"L'applicazione estremamente
rigida delle leggi spesso genera estreme ingiustizie"
Terenzio, drammaturgo Romano (circa 190
- 159 aC)
Mentre sto scrivendo, l'ambasciata giapponese
a Lima è sempre occupata, e la situazione si modifica giorno dopo
giorno.
Forse quando leggerai questo articolo sarà già tutto finito.
Il tempo ce lo dirà.
Anche se molti di noi hanno letto pagine
e pagine sulla crisi in Perù, a molti non è familiare il
nome del gruppo che ha compiuto l'azione, il movimento Tupac Amaru, o
al massimo ricorda il defunto talento rapper e attore afro americano Tupac
Shakur, che ha avuto questo nome in memoria del ribelle anticoloniale
indio Tupac Amaru.
Siamo stati rassicurati dal Blablabla quotidiano della stampa, che i ribelli
che hanno preso gli ostaggi sono "terroristi" che stanno combattendo
contro la "più che legale autorità del governo".
Ed è questo che vogliono che voi pensiate.
Che cosa avete letto del Movimento Tupac
Amaru?
Molto poco, ci scommetto.
In un intervista con il periodico tedesco
"Junge Welt" un rappresentante del gruppo, conosciuto come MRTA,
l'acronimo spagnolo per Movimiento Revolucionario de Tupac Amaru, Norma
Velazco, ci da le reali ragioni dell'azione
(intervista tradotta in inglese dal giornale radicale canadese Arm The
Spirit)
D:- Quali sono gli obiettivi dell'occupazione
dell'ambasciata?
R:- In una situazione di violenza e crescente
repressione, esercitate dalle autorità peruviane contro i prigionieri
politici, l'azione militare dell'MRTA ha due obiettivi:
1. il rilascio dei prigionieri dell'MRTA e di chi è stato erroneamente
accusato dal governo di essere militante dell'MRTA
2. portare avanti un'azione contro la politica neoliberista messa in atto
dal regime peruviano.
D:- Perché l'MRTA, prendendo
come ostaggi dei diplomatici stranieri, cerca un confronto internazionale?
R:- L'MRTA vuole un confronto con la comunità
internazionale e rispetta l'immunità dei suoi rappresentanti.
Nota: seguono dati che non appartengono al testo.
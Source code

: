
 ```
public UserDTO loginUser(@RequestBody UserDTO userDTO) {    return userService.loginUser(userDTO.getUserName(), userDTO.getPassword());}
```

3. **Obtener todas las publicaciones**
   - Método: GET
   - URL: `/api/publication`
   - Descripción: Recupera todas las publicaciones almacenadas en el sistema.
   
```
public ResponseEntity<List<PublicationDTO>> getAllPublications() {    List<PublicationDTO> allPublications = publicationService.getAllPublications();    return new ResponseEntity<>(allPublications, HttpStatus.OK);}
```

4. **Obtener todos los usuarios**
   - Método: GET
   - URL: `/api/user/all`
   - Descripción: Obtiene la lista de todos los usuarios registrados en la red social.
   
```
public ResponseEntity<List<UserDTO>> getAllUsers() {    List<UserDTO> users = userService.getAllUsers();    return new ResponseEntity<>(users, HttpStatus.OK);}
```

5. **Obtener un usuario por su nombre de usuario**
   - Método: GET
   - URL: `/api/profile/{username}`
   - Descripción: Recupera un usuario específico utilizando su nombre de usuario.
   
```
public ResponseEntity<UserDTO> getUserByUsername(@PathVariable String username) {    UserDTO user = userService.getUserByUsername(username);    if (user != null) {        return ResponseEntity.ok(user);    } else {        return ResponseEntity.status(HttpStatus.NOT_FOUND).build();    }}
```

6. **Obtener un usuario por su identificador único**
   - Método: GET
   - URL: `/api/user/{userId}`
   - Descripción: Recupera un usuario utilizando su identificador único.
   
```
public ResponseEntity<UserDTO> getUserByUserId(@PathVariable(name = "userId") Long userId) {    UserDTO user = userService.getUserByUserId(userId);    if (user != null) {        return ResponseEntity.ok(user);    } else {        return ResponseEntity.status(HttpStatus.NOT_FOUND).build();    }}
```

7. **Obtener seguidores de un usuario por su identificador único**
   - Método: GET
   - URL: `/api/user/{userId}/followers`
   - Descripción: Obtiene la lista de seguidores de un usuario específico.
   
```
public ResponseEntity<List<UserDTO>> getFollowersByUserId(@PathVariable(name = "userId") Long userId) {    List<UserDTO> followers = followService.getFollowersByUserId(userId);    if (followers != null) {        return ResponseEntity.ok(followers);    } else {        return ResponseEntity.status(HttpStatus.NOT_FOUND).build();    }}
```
Ma
non rilasceremo questi diplomatici, perché solo così potremo
evitare un inutile bagno di sangue e cercare invece di raggiungere una
soluzione politica.
L'MRTA, nell'autunno del 1995, aveva progettato l'occupazione dell'edificio
del Parlamento peruviano a Lima. Questa azione non fu realizzabile perché
il commando fu scoperto immediatamente prima dell'azione.
D:- In generale si può dire che
la guerriglia nell'America Latina è finita. Anche l'MRTA vuole
cessare la lotta armata?
R:- Noi rispettiamo le decisioni della
guerriglia in El Salvador e in Guatemala di porre termine alla lotta armata
e, anche se siamo critici rispetto alle loro decisioni, pensiamo che essi
conoscano meglio di noi la situazione nei loro paesi. I militanti dell'MRTA,
comunque, rifiutano categoricamente colloqui di pace con il governo. Questa
è l'opinione della base e anche della dirigenza dell'MRTA; la lotta
rivoluzionaria per una trasformazione sociale è ancora uno strumento
indispensabile.
D:- Perché indispensabile?
R:- In seguito al declino del movimento
popolare negli ultimi anni, il nostro compito attuale è quello
di creare una coscienza rivoluzionaria.
La riorganizzazione delle organizzazioni popolari sarà possibile
grazie al contributo delle organizzazioni armate, vere e proprie spine
nel fianco del governo.
Il governo deve rendersi conto che l'MRTA esiste ancora e che, nonostante
quello che dice la propaganda governativa, non è stato distrutto.
Nella sua guerra l'MRTA ha inflitto più perdite all'esercito peruviano
di quanto non abbia fatto il governo dell'Ecuador [nella recente guerra
tra i due Paesi - ndt.].
Negli ultimi tre anni sono stati distrutti due caserme e quattro elicotteri
dell'esercito, anche se gli organi di stampa e il governo peruviano non
hanno mai confermato queste azioni militari.
Ma ora non possono ignorare l'occupazione dell'ambasciata.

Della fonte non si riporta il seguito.